→ Aim of the exercise
Using the records below, please work out how many lines contain "DEMOS"; answer with the number alone.

(Working data begins)

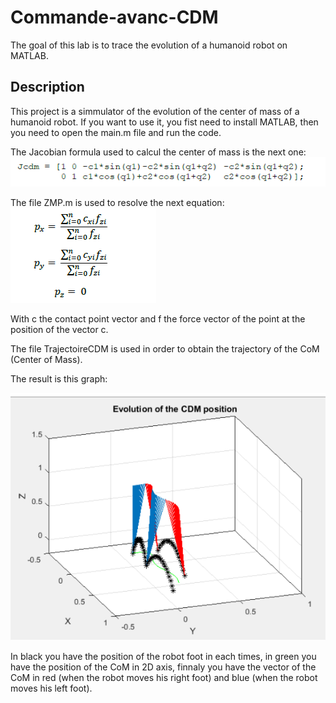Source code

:# Commande-avanc-CDM
The goal of this lab is to trace the evolution of a humanoid robot on MATLAB.

## Description
This project is a simmulator of the evolution of the center of mass of a humanoid robot. 
If you want to use it, you fist need to install MATLAB, then you need to open the main.m file and run the code.

The Jacobian formula used to calcul the center of mass is the next one:
![](ImageCDM/Jacobian.png)

The file ZMP.m is used to resolve the next equation:
![](ImageCDM/ZMP.png)

With c the contact point vector and f the force vector of the point at the position of the vector c.

The file TrajectoireCDM is used in order to obtain the trajectory of the CoM (Center of Mass).

The result is this graph:




![](ImageCDM/Result.png)

In black you have the position of the robot foot in each times, in green you have the position of the CoM in 2D axis, finnaly you have the vector of the CoM in red (when the robot moves his right foot) and blue (when the robot moves his left foot).





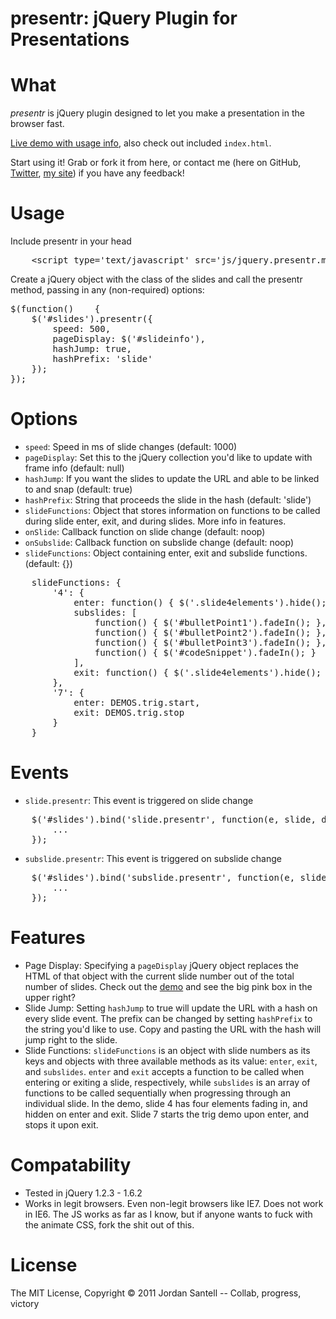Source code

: presentr: jQuery Plugin for Presentations
============================================================
# What
*presentr* is jQuery plugin designed to let you make a presentation in the browser fast.

[Live demo with usage info](http://jsantell.com/presentr), also check out included ``index.html``.

Start using it! Grab or fork it from here, or contact me (here on GitHub, [Twitter](http://www.twitter.com/jsantell), [my site](http://jsantell.com)) if you have any feedback!

# Usage
Include presentr in your head
<pre>
    &lt;script type='text/javascript' src='js/jquery.presentr.min.js'&gt;&lt;/script&gt;
</pre>
Create a jQuery object with the class of the slides and call the presentr method, passing in any (non-required) options:
<pre>
$(function()    {
    $('#slides').presentr({
        speed: 500,
        pageDisplay: $('#slideinfo'),
        hashJump: true,
        hashPrefix: 'slide'
    });
});
</pre>
# Options
* ``speed``: Speed in ms of slide changes (default: 1000)
* ``pageDisplay``: Set this to the jQuery collection you'd like to update with frame info (default: null)
* ``hashJump``: If you want the slides to update the URL and able to be linked to and snap (default: true)
* ``hashPrefix``: String that proceeds the slide in the hash (default: 'slide')
* ``slideFunctions``: Object that stores information on functions to be called during slide enter, exit, and during slides. More info in features.
* ``onSlide``: Callback function on slide change (default: noop)
* ``onSubslide``: Callback function on subslide change (default: noop)
* ``slideFunctions``: Object containing enter, exit and subslide functions. (default: {})
<pre>
    slideFunctions: {
        '4': {
            enter: function() { $('.slide4elements').hide(); },
            subslides: [
                function() { $('#bulletPoint1').fadeIn(); },                              
                function() { $('#bulletPoint2').fadeIn(); },                              
                function() { $('#bulletPoint3').fadeIn(); },                              
                function() { $('#codeSnippet').fadeIn(); }
            ],
            exit: function() { $('.slide4elements').hide(); }
        },
        '7': {
            enter: DEMOS.trig.start,
            exit: DEMOS.trig.stop
        }
    }              
</pre>

# Events
* ``slide.presentr``: This event is triggered on slide change
<pre>
    $('#slides').bind('slide.presentr', function(e, slide, direction) {
        ...
    });
</pre>
* ``subslide.presentr``: This event is triggered on subslide change
<pre>
    $('#slides').bind('subslide.presentr', function(e, slide) {
        ...
    });
</pre>

# Features
* Page Display: Specifying a ``pageDisplay`` jQuery object replaces the HTML of that object with the current slide number out of the total number of slides. Check out the [demo](http://www.jsantell.com/presentr) and see the big pink box in the upper right?
* Slide Jump: Setting ``hashJump`` to true will update the URL with a hash on every slide event. The prefix can be changed by setting ``hashPrefix`` to the string you'd like to use. Copy and pasting the URL with the hash will jump right to the slide.
* Slide Functions: ``slideFunctions`` is an object with slide numbers as its keys and objects with three available methods as its value: ``enter``, ``exit``, and ``subslides``. ``enter`` and ``exit`` accepts a function to be called when entering or exiting a slide, respectively, while ``subslides`` is an array of functions to be called sequentially when progressing through an individual slide. In the demo, slide 4 has four elements fading in, and hidden on enter and exit. Slide 7 starts the trig demo upon enter, and stops it upon exit.


# Compatability

* Tested in jQuery 1.2.3 - 1.6.2
* Works in legit browsers. Even non-legit browsers like IE7. Does not work in IE6. The JS works as far as I know, but if anyone wants to fuck with the animate CSS, fork the shit out of this.

# License
The MIT License, Copyright &copy; 2011 Jordan Santell -- Collab, progress, victory
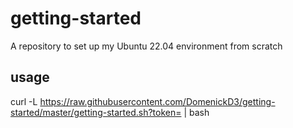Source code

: # getting-started
A repository to set up my Ubuntu 22.04 environment from scratch

## usage
curl -L https://raw.githubusercontent.com/DomenickD3/getting-started/master/getting-started.sh?token=<token> | bash 


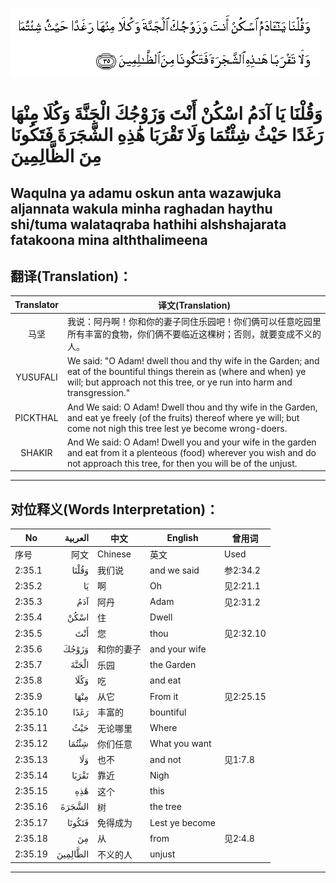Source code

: ![002:035](images/002_035.gif)

#  وَقُلْنَا يَا آدَمُ اسْكُنْ أَنْتَ وَزَوْجُكَ الْجَنَّةَ وَكُلَا مِنْهَا رَغَدًا حَيْثُ شِئْتُمَا وَلَا تَقْرَبَا هَٰذِهِ الشَّجَرَةَ فَتَكُونَا مِنَ الظَّالِمِينَ 

## Waqulna ya adamu oskun anta wazawjuka aljannata wakula minha raghadan haythu shi/tuma walataqraba hathihi alshshajarata fatakoona mina alththalimeena

## 翻译(Translation)：

| Translator | 译文(Translation)                                            |
|:----------:| ------------------------------------------------------------ |
| 马坚       | 我说：阿丹啊！你和你的妻子同住乐园吧！你们俩可以任意吃园里所有丰富的食物，你们俩不要临近这棵树；否则，就要变成不义的人。 |
| YUSUFALI   | We said: "O Adam! dwell thou and thy wife in the Garden; and eat of the bountiful things therein as (where and when) ye will; but approach not this tree, or ye run into harm and transgression." |
| PICKTHAL   | And We said: O Adam! Dwell thou and thy wife in the Garden, and eat ye freely (of the fruits) thereof where ye will; but come not nigh this tree lest ye become wrong-doers. |
| SHAKIR     | And We said: O Adam! Dwell you and your wife in the garden and eat from it a plenteous (food) wherever you wish and do not approach this tree, for then you will be of the unjust. |

---

## 对位释义(Words Interpretation)：

| No      |  العربية | 中文       | English        | 曾用词    |
| ------- | -------: | ---------- | -------------- | --------- |
| 序号    |     阿文 | Chinese    | 英文           | Used      |
| 2:35.1  |    وَقُلْنَا | 我们说     | and we said    | 参2:34.2  |
| 2:35.2  |       يَا | 啊         | Oh             | 见2:21.1  |
| 2:35.3  |      آدَمُ | 阿丹       | Adam           | 见2:31.2  |
| 2:35.4  |     اسْكُنْ | 住         | Dwell          |           |
| 2:35.5  |      أَنْتَ | 您         | thou           | 见2:32.10 |
| 2:35.6  |    وَزَوْجُكَ | 和你的妻子 | and your wife  |           |
| 2:35.7  |    الْجَنَّةَ | 乐园       | the Garden     |           |
| 2:35.8  |     وَكُلَا | 吃         | and eat        |           |
| 2:35.9  |     مِنْهَا | 从它       | From it        | 见2:25.15 |
| 2:35.10 |     رَغَدًا | 丰富的     | bountiful      |           |
| 2:35.11 |      حَيْثُ | 无论哪里   | Where          |           |
| 2:35.12 |    شِئْتُمَا | 你们任意   | What you want  |           |
| 2:35.13 |      وَلَا | 也不       | and not        | 见1:7.8   |
| 2:35.14 |    تَقْرَبَا | 靠近       | Nigh           |           |
| 2:35.15 |      هَٰذِهِ | 这个       | this           |           |
| 2:35.16 |   الشَّجَرَةَ | 树         | the tree       |           |
| 2:35.17 |   فَتَكُونَا | 免得成为   | Lest ye become |           |
| 2:35.18 |       مِنَ | 从         | from           | 见2:4.8   |
| 2:35.19 | الظَّالِمِينَ | 不义的人   | unjust         |           |

---
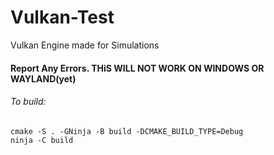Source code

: # Vulkan-Test
Vulkan Engine made for Simulations

#### Report Any Errors. THiS WILL NOT WORK ON WINDOWS OR WAYLAND(yet)
###### To build:
	cmake -S . -GNinja -B build -DCMAKE_BUILD_TYPE=Debug
	ninja -C build
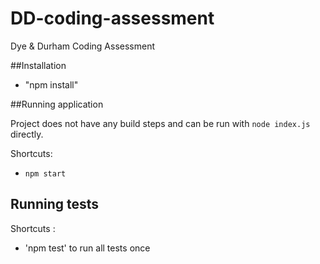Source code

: # DD-coding-assessment

Dye & Durham Coding Assessment

##Installation

- "npm install"

##Running application

Project does not have any build steps and can be run with `node index.js` directly.

Shortcuts:

- `npm start`

## Running tests

Shortcuts :

- 'npm test' to run all tests once
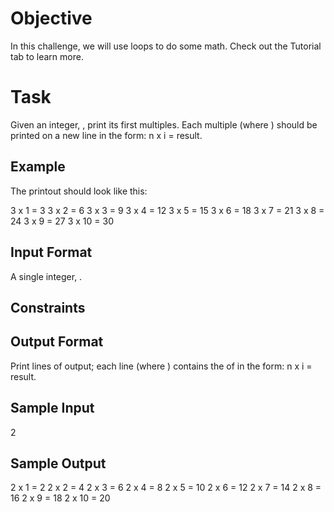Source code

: # Objective

In this challenge, we will use loops to do some math. Check out the Tutorial tab to learn more.

# Task

Given an integer, , print its first multiples. Each multiple (where ) should be printed on a new line in the form: n x i = result.

## Example

The printout should look like this:

3 x 1 = 3
3 x 2 = 6
3 x 3 = 9
3 x 4 = 12
3 x 5 = 15
3 x 6 = 18
3 x 7 = 21
3 x 8 = 24
3 x 9 = 27
3 x 10 = 30


## Input Format

A single integer, .

## Constraints

## Output Format

Print lines of output; each line (where ) contains the of in the form: n x i = result.

## Sample Input

2

## Sample Output

2 x 1 = 2
2 x 2 = 4
2 x 3 = 6
2 x 4 = 8
2 x 5 = 10
2 x 6 = 12
2 x 7 = 14
2 x 8 = 16
2 x 9 = 18
2 x 10 = 20


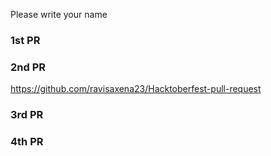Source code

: Please write your name
### 1st PR

### 2nd PR
https://github.com/ravisaxena23/Hacktoberfest-pull-request

### 3rd PR

### 4th PR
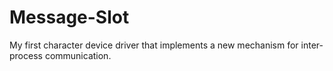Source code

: # Message-Slot
My first character device driver that implements a new mechanism for inter-process communication.
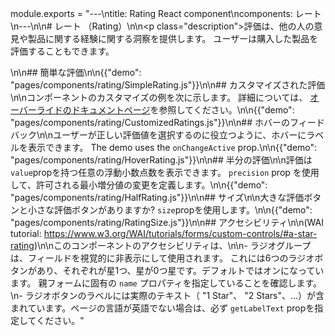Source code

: module.exports = "---\ntitle: Rating React component\ncomponents: レート\n---\n\n# レート （Rating）\n\n<p class=\"description\">評価は、他の人の意見や製品に関する経験に関する洞察を提供します。 ユーザーは購入した製品を評価することもできます。</p>\n\n## 簡単な評価\n\n{{\"demo\": \"pages/components/rating/SimpleRating.js\"}}\n\n## カスタマイズされた評価\n\nコンポーネントのカスタマイズの例を次に示します。 詳細については、 [オーバーライドのドキュメントページ](/customization/components/)を参照してください。\n\n{{\"demo\": \"pages/components/rating/CustomizedRatings.js\"}}\n\n## ホバーのフィードバック\n\nユーザーが正しい評価値を選択するのに役立つように、ホバーにラベルを表示できます。 The demo uses the `onChangeActive` prop.\n\n{{\"demo\": \"pages/components/rating/HoverRating.js\"}}\n\n## 半分の評価\n\n評価は`value`propを持つ任意の浮動小数点数を表示できます。 `precision` prop を使用して、許可される最小増分値の変更を定義します。\n\n{{\"demo\": \"pages/components/rating/HalfRating.js\"}}\n\n## サイズ\n\n大きな評価ボタンと小さな評価ボタンがありますか? `size`propを使用します。\n\n{{\"demo\": \"pages/components/rating/RatingSize.js\"}}\n\n## アクセシビリティ\n\n(WAI tutorial: https://www.w3.org/WAI/tutorials/forms/custom-controls/#a-star-rating)\n\nこのコンポーネントのアクセシビリティは、\n\n- ラジオグループは、フィールドを視覚的に非表示にして使用されます。 これには6つのラジオボタンがあり、それぞれが星1つ、星が0つ星です。デフォルトではオンになっています。 親フォームに固有の `name` プロパティを指定していることを確認します。\n- ラジオボタンのラベルには実際のテキスト（ \"1 Star\"、 \"2 Stars\"、…）が含まれています。ページの言語が英語でない場合は、必ず `getLabelText` propを指定してください。"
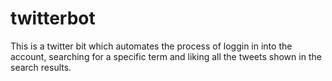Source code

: # twitterbot
This is a twitter bit which automates the process of loggin in into the account, searching for a specific term and liking all the tweets shown in the search results.
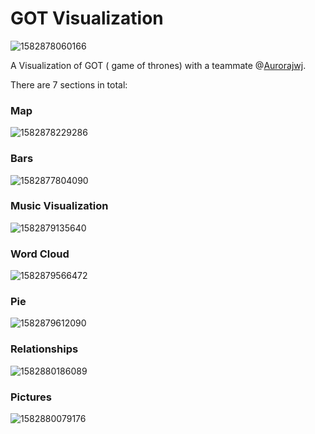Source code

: 



# GOT Visualization

![1582878060166](./readmeimages/1582878060166.png)

A Visualization of GOT ( game of thrones) with a teammate @[Aurorajwj](https://github.com/Aurorajwj).

There are 7 sections in total:

### Map

![1582878229286](./readmeimages/1582878229286.png)

### Bars

![1582877804090](./readmeimages/1582877804090.png)

### Music Visualization

![1582879135640](./readmeimages/1582879135640.png)

### Word Cloud

![1582879566472](./readmeimages/1582879566472.png)

### Pie

![1582879612090](./readmeimages/1582879612090.png)

### Relationships

![1582880186089](./readmeimages/1582880186089.png)

### Pictures

![1582880079176](./readmeimages/1582880079176.png)
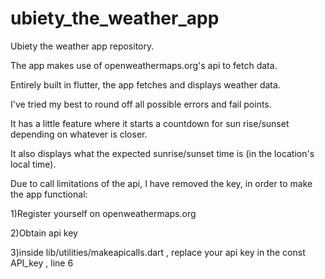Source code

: # ubiety_the_weather_app
Ubiety the weather app repository.

The app makes use of openweathermaps.org's api to fetch data.

Entirely built in flutter, the app fetches and displays weather data.

I've tried my best to round off all possible errors and fail points.

It has a little feature where it starts a countdown for sun rise/sunset depending on whatever is closer.

It also displays what the expected sunrise/sunset time is (in the location's local time).

Due to call limitations of the api, I have removed the key, in order to make the app functional:

1)Register yourself on openweathermaps.org

2)Obtain api key

3)inside lib/utilities/makeapicalls.dart , replace your api key in the const API_key , line 6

(Working data ends)

→ Your response
2